Law in Plain English: M&G Polymers USA, LLC v. Tackett

This is one in a series of posts designed to describe court decisions in plain English. For more detail and background on the legal issues, see the link to the case below. For similar posts, click here.

SCOTUSblogM&G Polymers USA, LLC v. Tackett

Argument: Nov 10 2014 (Aud.)

Background: Retirees and dependents of retirees from an M&G plant brought a class action lawsuit against M&G after the company announced that retirees would be required to make contributions to their health care costs. The retirees and their union sought an injunction ordering M&G to reinstate the retirees to the current versions of the benefits plans they were enrolled in to receive health care for life without contributions. The labor agreements were originally negotiated between the union as a whole and the employer, and provided for retiree health care benefits (among other things). Individual (local) plants would either adopt the master agreement as a whole or adopt the master agreement with certain exceptions or differences. Some local agreements included "side" letters or "cap" letters that capped the company's contribution toward the cost of retiree health care benefits, although these letters were not reproduced in booklets distributed to retirees and (allegedly) not ratified as part of the agreement between the employer and the local plant. The district court found that, in the absence of extrinsic evidence to the contrary, the master agreements indicated an intent to vest lifetime contribution-free health care benefits, even if the agreement itself was silent as to the duration of retiree health care benefits. The district court also concluded. then, that the cap letters did not apply to the master agreement because those benefits could not be bargained away without retiree permission. The Sixth Circuit affirmed.

Issue: The question before the Court is whether, when construing collective bargaining agreements in Labor Management Relations Act (LMRA) cases, courts should presume that silence concerning the duration of retiree health-care benefits means the parties intended those benefits to vest (and therefore continue indefinitely), as the Sixth Circuit holds; or should require a clear statement that health-care benefits are intended to survive the termination of the collective bargaining agreement, as the Third Circuit holds; or should require at least some language in the agreement that can reasonably support an interpretation that health-care benefits should continue indefinitely, as the Second and Seventh Circuits hold.

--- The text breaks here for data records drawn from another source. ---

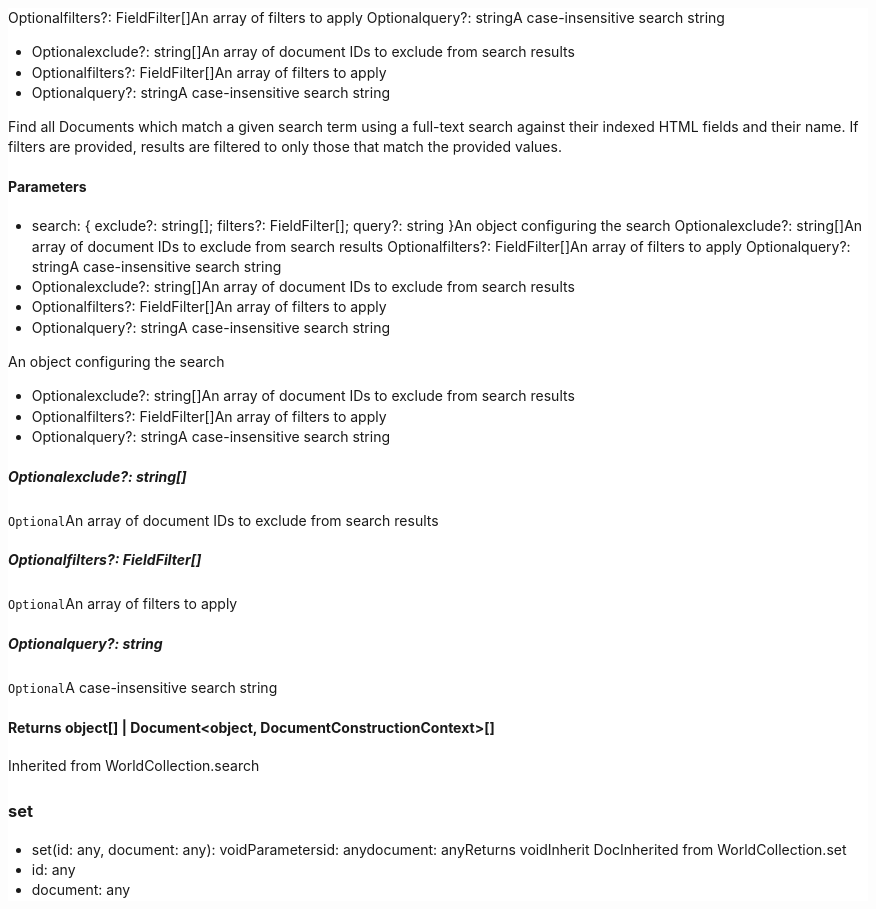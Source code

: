 Optionalfilters?: FieldFilter[]An array of filters to apply
Optionalquery?: stringA case-insensitive search string
- Optionalexclude?: string[]An array of document IDs to exclude from search results
- Optionalfilters?: FieldFilter[]An array of filters to apply
- Optionalquery?: stringA case-insensitive search string

Find all Documents which match a given search term using a full-text search against their indexed HTML fields
and their name. If filters are provided, results are filtered to only those that match the provided values.


#### Parameters

- search: { exclude?: string[]; filters?: FieldFilter[]; query?: string }An object configuring the search
Optionalexclude?: string[]An array of document IDs to exclude from search results
Optionalfilters?: FieldFilter[]An array of filters to apply
Optionalquery?: stringA case-insensitive search string
- Optionalexclude?: string[]An array of document IDs to exclude from search results
- Optionalfilters?: FieldFilter[]An array of filters to apply
- Optionalquery?: stringA case-insensitive search string

An object configuring the search

- Optionalexclude?: string[]An array of document IDs to exclude from search results
- Optionalfilters?: FieldFilter[]An array of filters to apply
- Optionalquery?: stringA case-insensitive search string


##### Optionalexclude?: string[]

`Optional`An array of document IDs to exclude from search results


##### Optionalfilters?: FieldFilter[]

`Optional`An array of filters to apply


##### Optionalquery?: string

`Optional`A case-insensitive search string


#### Returns object[] | Document<object, DocumentConstructionContext>[]

Inherited from WorldCollection.search


### set

- set(id: any, document: any): voidParametersid: anydocument: anyReturns voidInherit DocInherited from WorldCollection.set
- id: any
- document: any

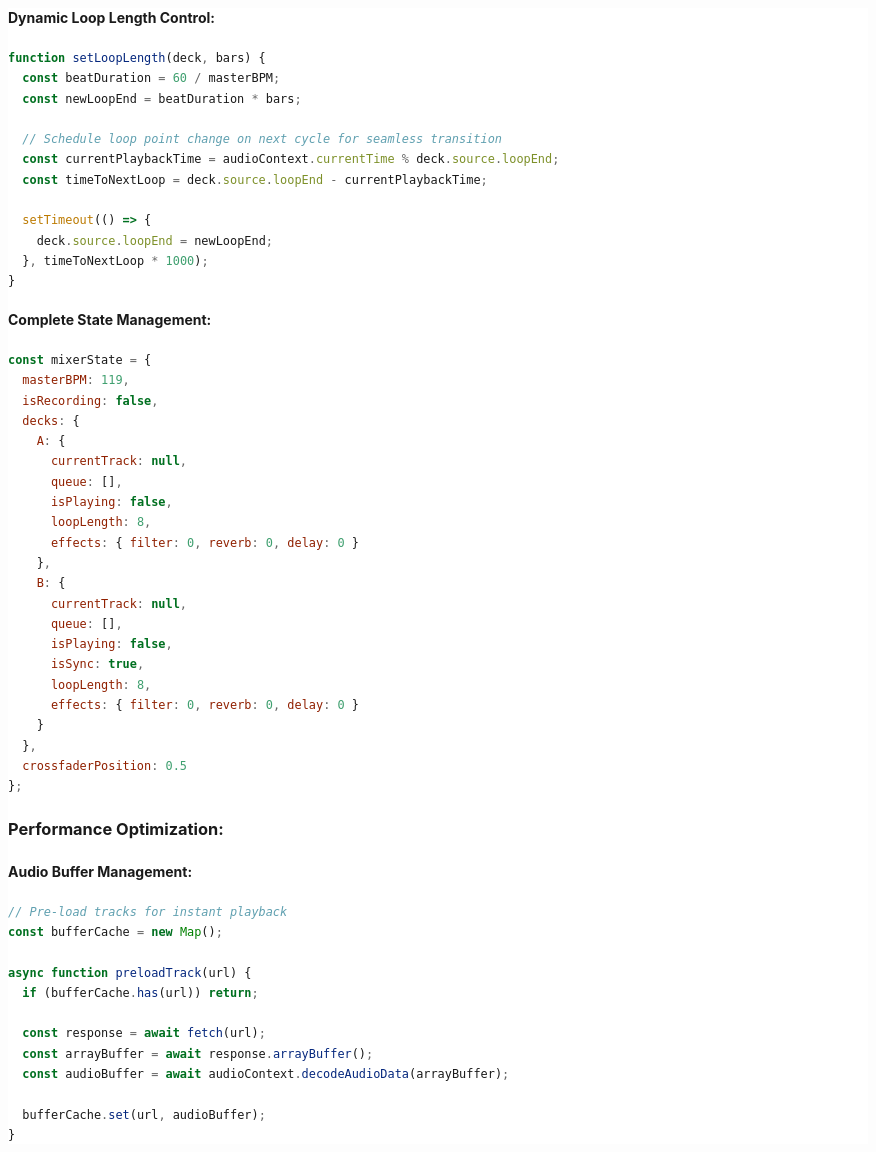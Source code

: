 #### **Dynamic Loop Length Control:**
```javascript
function setLoopLength(deck, bars) {
  const beatDuration = 60 / masterBPM;
  const newLoopEnd = beatDuration * bars;
  
  // Schedule loop point change on next cycle for seamless transition
  const currentPlaybackTime = audioContext.currentTime % deck.source.loopEnd;
  const timeToNextLoop = deck.source.loopEnd - currentPlaybackTime;
  
  setTimeout(() => {
    deck.source.loopEnd = newLoopEnd;
  }, timeToNextLoop * 1000);
}
```

#### **Complete State Management:**
```javascript
const mixerState = {
  masterBPM: 119,
  isRecording: false,
  decks: {
    A: {
      currentTrack: null,
      queue: [],
      isPlaying: false,
      loopLength: 8,
      effects: { filter: 0, reverb: 0, delay: 0 }
    },
    B: {
      currentTrack: null,
      queue: [],
      isPlaying: false,
      isSync: true,
      loopLength: 8,
      effects: { filter: 0, reverb: 0, delay: 0 }
    }
  },
  crossfaderPosition: 0.5
};
```

### **Performance Optimization:**

#### **Audio Buffer Management:**
```javascript
// Pre-load tracks for instant playback
const bufferCache = new Map();

async function preloadTrack(url) {
  if (bufferCache.has(url)) return;
  
  const response = await fetch(url);
  const arrayBuffer = await response.arrayBuffer();
  const audioBuffer = await audioContext.decodeAudioData(arrayBuffer);
  
  bufferCache.set(url, audioBuffer);
}
```

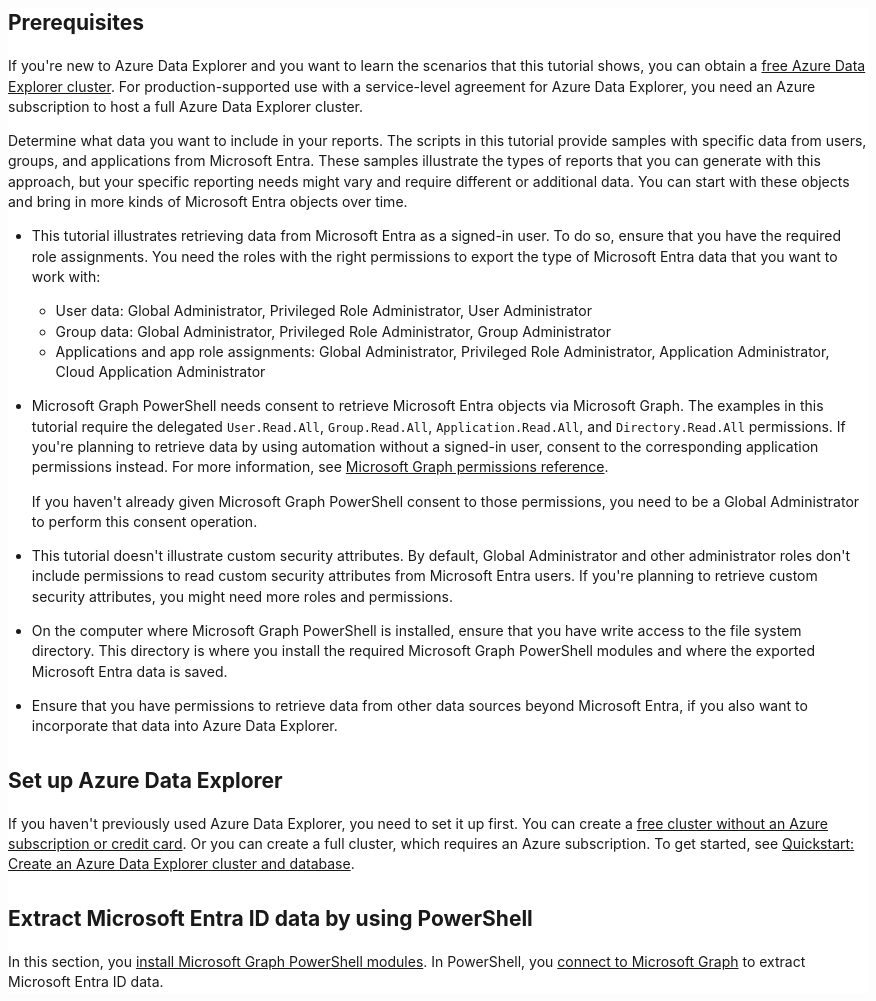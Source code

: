 ## Prerequisites

If you're new to Azure Data Explorer and you want to learn the scenarios that this tutorial shows, you can obtain a [free Azure Data Explorer cluster](/azure/data-explorer/start-for-free). For production-supported use with a service-level agreement for Azure Data Explorer, you need an Azure subscription to host a full Azure Data Explorer cluster.

Determine what data you want to include in your reports. The scripts in this tutorial provide samples with specific data from users, groups, and applications from Microsoft Entra. These samples illustrate the types of reports that you can generate with this approach, but your specific reporting needs might vary and require different or additional data. You can start with these objects and bring in more kinds of Microsoft Entra objects over time.

- This tutorial illustrates retrieving data from Microsoft Entra as a signed-in user. To do so, ensure that you have the required role assignments. You need the roles with the right permissions to export the type of Microsoft Entra data that you want to work with:
  - User data: Global Administrator, Privileged Role Administrator, User Administrator
  - Group data: Global Administrator, Privileged Role Administrator, Group Administrator
  - Applications and app role assignments: Global Administrator, Privileged Role Administrator, Application Administrator, Cloud Application Administrator
- Microsoft Graph PowerShell needs consent to retrieve Microsoft Entra objects via Microsoft Graph. The examples in this tutorial require the delegated `User.Read.All`, `Group.Read.All`, `Application.Read.All`, and `Directory.Read.All` permissions. If you're planning to retrieve data by using automation without a signed-in user, consent to the corresponding application permissions instead. For more information, see [Microsoft Graph permissions reference](/graph/permissions-reference).

  If you haven't already given Microsoft Graph PowerShell consent to those permissions, you need to be a Global Administrator to perform this consent operation.
- This tutorial doesn't illustrate custom security attributes. By default, Global Administrator and other administrator roles don't include permissions to read custom security attributes from Microsoft Entra users. If you're planning to retrieve custom security attributes, you might need more roles and permissions.
- On the computer where Microsoft Graph PowerShell is installed, ensure that you have write access to the file system directory. This directory is where you install the required Microsoft Graph PowerShell modules and where the exported Microsoft Entra data is saved.
- Ensure that you have permissions to retrieve data from other data sources beyond Microsoft Entra, if you also want to incorporate that data into Azure Data Explorer.

## Set up Azure Data Explorer

If you haven't previously used Azure Data Explorer, you need to set it up first. You can create a [free cluster without an Azure subscription or credit card](/azure/data-explorer/start-for-free). Or you can create a full cluster, which requires an Azure subscription. To get started, see [Quickstart: Create an Azure Data Explorer cluster and database](/azure/data-explorer/create-cluster-and-database).

## Extract Microsoft Entra ID data by using PowerShell

In this section, you [install Microsoft Graph PowerShell modules](/powershell/microsoftgraph/installation). In PowerShell, you [connect to Microsoft Graph](/powershell/module/microsoft.graph.authentication/connect-mggraph) to extract Microsoft Entra ID data.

Holding: In a unanimous decision, the Supreme Court ruled that the Sixth Circuit’s decision rested on principles that are incompatible with ordinary principles of contract law. ERISA governs pension and welfare benefits plans, including those established by collective-bargaining agreements. ERISA establishes minimum funding and vesting standards for pension plans, but exempts welfare benefits plans—which provide the types of benefits at issue here—from those rules. The Court interprets collective-bargaining agreements, including those establishing ERISA plans, according to ordinary principles of contract law, at least when those principles are not inconsistent with federal labor policy. As a result, the Court vacated the judgment of the Sixth Circuit and remanded it for the appeals court to apply ordinary principles of contract law in the first instance.